**Your task**
The stretch from the line with "- Full lists of all categories" through the line with "- Get a list" in the records below: write it out exactly, and nothing else.

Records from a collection
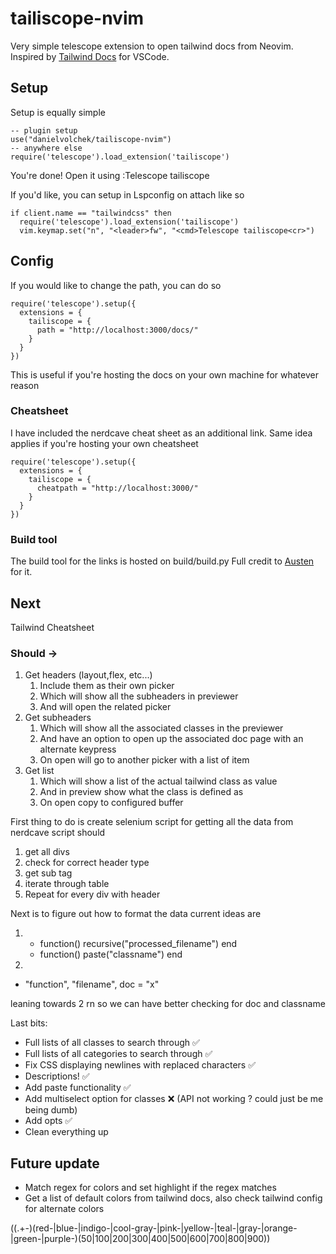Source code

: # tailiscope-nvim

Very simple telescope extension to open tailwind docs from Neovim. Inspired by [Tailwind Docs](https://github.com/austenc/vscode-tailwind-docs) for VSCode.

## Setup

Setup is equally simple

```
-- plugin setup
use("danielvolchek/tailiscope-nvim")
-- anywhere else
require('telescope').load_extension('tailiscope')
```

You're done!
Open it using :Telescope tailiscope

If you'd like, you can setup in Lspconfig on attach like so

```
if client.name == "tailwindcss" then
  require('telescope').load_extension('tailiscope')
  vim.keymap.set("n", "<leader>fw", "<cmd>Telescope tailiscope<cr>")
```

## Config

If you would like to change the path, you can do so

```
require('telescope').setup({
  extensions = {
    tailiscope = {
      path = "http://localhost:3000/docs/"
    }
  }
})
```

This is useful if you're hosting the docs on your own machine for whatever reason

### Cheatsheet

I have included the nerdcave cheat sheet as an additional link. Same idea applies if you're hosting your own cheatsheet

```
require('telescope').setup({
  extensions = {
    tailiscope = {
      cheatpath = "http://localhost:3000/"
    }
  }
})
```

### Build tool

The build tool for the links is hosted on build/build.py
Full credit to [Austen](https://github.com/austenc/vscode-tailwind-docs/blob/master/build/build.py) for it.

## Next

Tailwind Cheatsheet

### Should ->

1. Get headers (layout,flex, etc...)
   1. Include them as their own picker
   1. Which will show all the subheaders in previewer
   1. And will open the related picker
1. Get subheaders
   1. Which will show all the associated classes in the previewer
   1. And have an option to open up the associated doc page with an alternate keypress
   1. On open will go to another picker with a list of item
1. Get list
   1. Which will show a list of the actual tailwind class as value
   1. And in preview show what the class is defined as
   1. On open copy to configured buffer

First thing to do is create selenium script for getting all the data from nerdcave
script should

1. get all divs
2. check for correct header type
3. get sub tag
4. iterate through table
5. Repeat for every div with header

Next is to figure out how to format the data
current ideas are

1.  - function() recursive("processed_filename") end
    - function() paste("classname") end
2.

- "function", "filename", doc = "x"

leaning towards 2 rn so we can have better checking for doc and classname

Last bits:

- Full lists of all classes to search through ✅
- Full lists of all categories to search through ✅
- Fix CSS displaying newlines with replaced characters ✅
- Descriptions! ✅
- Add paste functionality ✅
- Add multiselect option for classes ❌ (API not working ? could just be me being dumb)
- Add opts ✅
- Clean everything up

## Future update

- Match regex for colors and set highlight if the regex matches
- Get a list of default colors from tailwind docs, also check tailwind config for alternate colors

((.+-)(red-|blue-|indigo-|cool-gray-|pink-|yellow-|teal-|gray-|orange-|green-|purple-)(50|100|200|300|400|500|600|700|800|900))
* * *
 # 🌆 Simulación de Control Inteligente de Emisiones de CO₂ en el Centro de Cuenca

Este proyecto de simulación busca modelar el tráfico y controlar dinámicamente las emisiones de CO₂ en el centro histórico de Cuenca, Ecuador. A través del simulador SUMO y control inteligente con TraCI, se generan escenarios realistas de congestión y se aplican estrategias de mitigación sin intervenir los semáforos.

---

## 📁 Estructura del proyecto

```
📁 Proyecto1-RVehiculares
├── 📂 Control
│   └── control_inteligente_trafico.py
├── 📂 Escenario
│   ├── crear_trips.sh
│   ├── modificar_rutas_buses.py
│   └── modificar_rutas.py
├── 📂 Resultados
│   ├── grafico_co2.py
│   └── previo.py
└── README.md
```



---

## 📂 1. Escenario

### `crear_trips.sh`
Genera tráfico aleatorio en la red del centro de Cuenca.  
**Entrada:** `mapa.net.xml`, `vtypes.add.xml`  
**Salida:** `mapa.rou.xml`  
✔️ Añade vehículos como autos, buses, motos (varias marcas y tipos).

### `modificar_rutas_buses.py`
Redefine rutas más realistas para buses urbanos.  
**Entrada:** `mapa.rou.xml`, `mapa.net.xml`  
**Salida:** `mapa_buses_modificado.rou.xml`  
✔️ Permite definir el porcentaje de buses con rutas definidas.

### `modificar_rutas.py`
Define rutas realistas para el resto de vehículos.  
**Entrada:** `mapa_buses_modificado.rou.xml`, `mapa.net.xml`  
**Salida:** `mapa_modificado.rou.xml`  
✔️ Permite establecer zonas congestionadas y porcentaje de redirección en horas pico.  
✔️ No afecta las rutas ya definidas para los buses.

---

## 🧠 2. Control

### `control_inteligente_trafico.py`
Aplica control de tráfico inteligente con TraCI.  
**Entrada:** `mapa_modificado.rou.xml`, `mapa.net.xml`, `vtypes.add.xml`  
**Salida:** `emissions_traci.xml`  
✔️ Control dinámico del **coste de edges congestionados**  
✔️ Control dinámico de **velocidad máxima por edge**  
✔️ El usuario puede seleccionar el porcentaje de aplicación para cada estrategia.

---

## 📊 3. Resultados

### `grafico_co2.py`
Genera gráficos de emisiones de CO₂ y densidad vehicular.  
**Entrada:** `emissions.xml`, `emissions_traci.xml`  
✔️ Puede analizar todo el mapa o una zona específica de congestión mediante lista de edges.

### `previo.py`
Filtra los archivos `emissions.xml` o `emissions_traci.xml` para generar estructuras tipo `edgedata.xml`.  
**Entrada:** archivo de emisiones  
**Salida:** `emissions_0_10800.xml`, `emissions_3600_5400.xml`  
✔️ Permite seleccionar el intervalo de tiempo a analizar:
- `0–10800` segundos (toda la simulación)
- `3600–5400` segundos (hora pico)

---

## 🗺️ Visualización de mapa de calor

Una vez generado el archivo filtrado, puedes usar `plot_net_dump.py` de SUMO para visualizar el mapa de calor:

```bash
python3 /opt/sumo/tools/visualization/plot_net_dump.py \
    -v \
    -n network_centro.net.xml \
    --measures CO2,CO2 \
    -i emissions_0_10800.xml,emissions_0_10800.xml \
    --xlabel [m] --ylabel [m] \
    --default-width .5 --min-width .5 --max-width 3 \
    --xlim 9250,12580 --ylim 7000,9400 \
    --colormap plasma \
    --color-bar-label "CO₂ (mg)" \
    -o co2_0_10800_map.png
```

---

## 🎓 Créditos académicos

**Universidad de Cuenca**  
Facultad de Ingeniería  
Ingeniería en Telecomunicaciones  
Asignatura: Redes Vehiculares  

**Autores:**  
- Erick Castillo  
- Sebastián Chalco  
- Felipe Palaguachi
...
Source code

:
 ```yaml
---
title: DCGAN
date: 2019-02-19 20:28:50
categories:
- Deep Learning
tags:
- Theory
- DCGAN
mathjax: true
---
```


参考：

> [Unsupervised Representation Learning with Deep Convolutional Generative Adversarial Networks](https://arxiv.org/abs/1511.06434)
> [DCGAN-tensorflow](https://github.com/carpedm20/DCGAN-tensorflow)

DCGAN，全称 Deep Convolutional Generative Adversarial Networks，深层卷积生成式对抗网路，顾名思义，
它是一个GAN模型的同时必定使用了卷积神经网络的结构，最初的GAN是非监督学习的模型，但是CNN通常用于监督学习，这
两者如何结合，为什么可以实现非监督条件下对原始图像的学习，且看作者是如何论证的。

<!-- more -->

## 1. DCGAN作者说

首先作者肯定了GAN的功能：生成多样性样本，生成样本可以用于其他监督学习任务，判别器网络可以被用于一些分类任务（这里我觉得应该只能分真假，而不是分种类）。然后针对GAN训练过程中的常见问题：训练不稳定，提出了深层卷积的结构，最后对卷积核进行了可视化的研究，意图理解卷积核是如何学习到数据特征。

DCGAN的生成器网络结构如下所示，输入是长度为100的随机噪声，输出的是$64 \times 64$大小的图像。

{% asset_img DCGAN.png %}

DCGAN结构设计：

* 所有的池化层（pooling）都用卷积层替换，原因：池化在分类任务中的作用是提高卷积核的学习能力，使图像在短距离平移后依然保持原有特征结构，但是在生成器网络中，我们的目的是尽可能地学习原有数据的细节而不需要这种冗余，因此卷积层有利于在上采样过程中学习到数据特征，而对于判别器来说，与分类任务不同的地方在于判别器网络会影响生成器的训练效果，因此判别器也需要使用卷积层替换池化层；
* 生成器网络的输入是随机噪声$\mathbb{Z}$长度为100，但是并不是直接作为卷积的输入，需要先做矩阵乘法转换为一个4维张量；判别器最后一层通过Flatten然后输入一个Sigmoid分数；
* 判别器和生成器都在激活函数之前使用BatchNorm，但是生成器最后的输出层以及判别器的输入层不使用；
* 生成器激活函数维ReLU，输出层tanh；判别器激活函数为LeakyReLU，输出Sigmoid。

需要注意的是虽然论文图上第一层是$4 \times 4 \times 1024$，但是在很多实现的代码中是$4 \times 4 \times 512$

**Written response**
- Full lists of all categories to search through ✅
- Fix CSS displaying newlines with replaced characters ✅
- Descriptions! ✅
- Add paste functionality ✅
- Add multiselect option for classes ❌ (API not working ? could just be me being dumb)
- Add opts ✅
- Clean everything up

## Future update

- Match regex for colors and set highlight if the regex matches
- Get a list of default colors from tailwind docs, also check tailwind config for alternate colors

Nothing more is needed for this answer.